TASK DIRECTIONS - Only lines containing the string "Invalid" belong in the answer; find them in the records and copy them.

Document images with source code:
────────────────────────────────────────
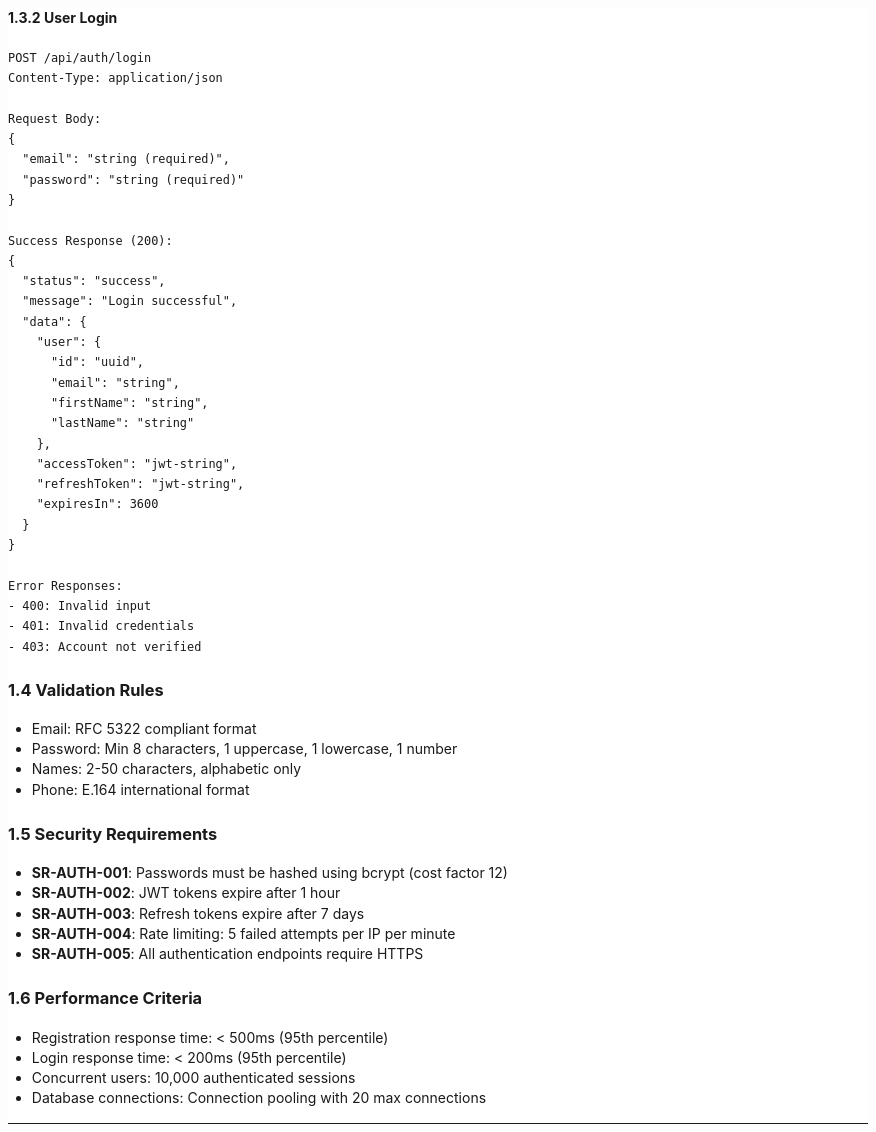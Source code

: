 #### 1.3.2 User Login
```
POST /api/auth/login
Content-Type: application/json

Request Body:
{
  "email": "string (required)",
  "password": "string (required)"
}

Success Response (200):
{
  "status": "success",
  "message": "Login successful",
  "data": {
    "user": {
      "id": "uuid",
      "email": "string",
      "firstName": "string",
      "lastName": "string"
    },
    "accessToken": "jwt-string",
    "refreshToken": "jwt-string",
    "expiresIn": 3600
  }
}

Error Responses:
- 400: Invalid input
- 401: Invalid credentials
- 403: Account not verified
```

### 1.4 Validation Rules
- Email: RFC 5322 compliant format
- Password: Min 8 characters, 1 uppercase, 1 lowercase, 1 number
- Names: 2-50 characters, alphabetic only
- Phone: E.164 international format

### 1.5 Security Requirements
- **SR-AUTH-001**: Passwords must be hashed using bcrypt (cost factor 12)
- **SR-AUTH-002**: JWT tokens expire after 1 hour
- **SR-AUTH-003**: Refresh tokens expire after 7 days
- **SR-AUTH-004**: Rate limiting: 5 failed attempts per IP per minute
- **SR-AUTH-005**: All authentication endpoints require HTTPS

### 1.6 Performance Criteria
- Registration response time: < 500ms (95th percentile)
- Login response time: < 200ms (95th percentile)
- Concurrent users: 10,000 authenticated sessions
- Database connections: Connection pooling with 20 max connections

---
────────────────────────────────────────
RESPONSE AREA -
- 400: Invalid input
- 401: Invalid credentials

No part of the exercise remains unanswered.